L’invité du weekend — La Semaine universelle de prière 2026, avec Romain Choisnet

Comme tous les ans, le CNEF, Conseil national des évangéliques de France, propose en janvier une Semaine universelle de prière. « Un temps pour s’arrêter » est la thématique choisie pour l’année 2026. Présentation avec Romain Choisnet, directeur de la communication et du fundraising au CNEF.
Le CNEF représente plus de 70% des Églises protestantes évangéliques de France, dont 34 unions d’Églises, ainsi que 179 associations, reflétant un élan mondial en pleine expansion, pas tant en termes de nombre mais surtout quant à la dynamique conquérante qui lui est souvent attribuée. Souvent d’ailleurs, les médias confondent “évangélique” et “évangéliste”, telle une similitude avec un certain intégrisme présent dans d’autres religions…
C’est un milieu dans lequel la foi est vivante, il y a des églises qui s’ouvrent, il y a des personnes qui se convertissent, beaucoup de jeunes dans les assemblées, un côté aussi axé sur la louange, la musique. Donc voilà, ce côté contemporain assez visible témoigne un peu d’un dynamisme interne et c’est vrai que ça se voit dans la société française.
L’image des évangéliques est souvent mal comprise. Des raccourcis peuvent être faits avec certains mouvements politiques. On pense à Trump ou Bolsonaro. En fait, historiquement, ce n’est pas vrai. L’évangélisme est vraiment une branche du protestantisme. Il est né en Europe et nos églises sont vraiment attachées et ancrées dans cette histoire du protestantisme depuis le XVIe siècle. Donc, c’est vrai qu’on a besoin de temps en temps d’expliquer d’où on vient, qui on est. Et souvent, c’est pour rassurer.
Dans toutes les Églises ou groupes évangéliques est donc proposée du 11 au 18 janvier, sous l’impulsion de l’Alliance évangélique européenne, une semaine de mobilisation collective particulière, accompagnée chaque jour d’une méditation et de sujets de prières répertoriés.

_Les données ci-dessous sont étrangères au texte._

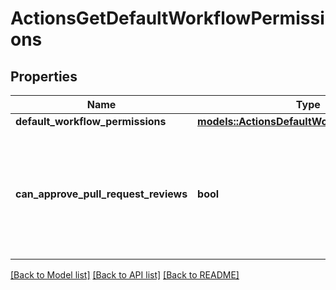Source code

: # ActionsGetDefaultWorkflowPermissions

## Properties

Name | Type | Description | Notes
------------ | ------------- | ------------- | -------------
**default_workflow_permissions** | [**models::ActionsDefaultWorkflowPermissions**](actions-default-workflow-permissions.md) |  | 
**can_approve_pull_request_reviews** | **bool** | Whether GitHub Actions can approve pull requests. Enabling this can be a security risk. | 

[[Back to Model list]](../README.md#documentation-for-models) [[Back to API list]](../README.md#documentation-for-api-endpoints) [[Back to README]](../README.md)



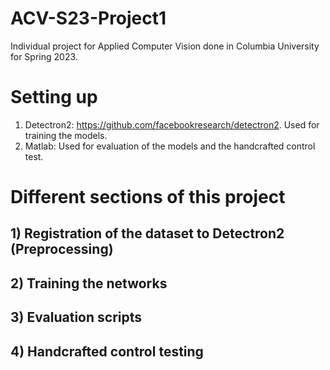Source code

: # ACV-S23-Project1
Individual project for Applied Computer Vision done in Columbia University for Spring 2023.

# Setting up
1) Detectron2: https://github.com/facebookresearch/detectron2. Used for training the models.
2) Matlab: Used for evaluation of the models and the handcrafted control test.

# Different sections of this project
## 1) Registration of the dataset to Detectron2 (Preprocessing)
## 2) Training the networks
## 3) Evaluation scripts
## 4) Handcrafted control testing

Dans le protestantisme évangélique, les églises sont souvent fragmentées, séparées, indépendantes dans des courants, des dénominations ou des fédérations différentes. Cette semaine de prière est l’occasion de se retrouver entre églises, de faire fi de ces différences familiales ou historiques d’une petite église à l’autre et de se dire, dans cette semaine de prière, on se retrouve, on se réunit autour de cette foi qu’on a en commun, autour de la prière qu’on a envie de manifester ensemble. Donc c’est une belle occasion d’unité pour beaucoup d’églises évangéliques.
Sous le slogan « Prier, c’est encore la meilleure façon de commencer l’année ! », le livret qui accompagne le mouvement met en avant trois mots clés : le souvenir, la repentance, la reconnaissance.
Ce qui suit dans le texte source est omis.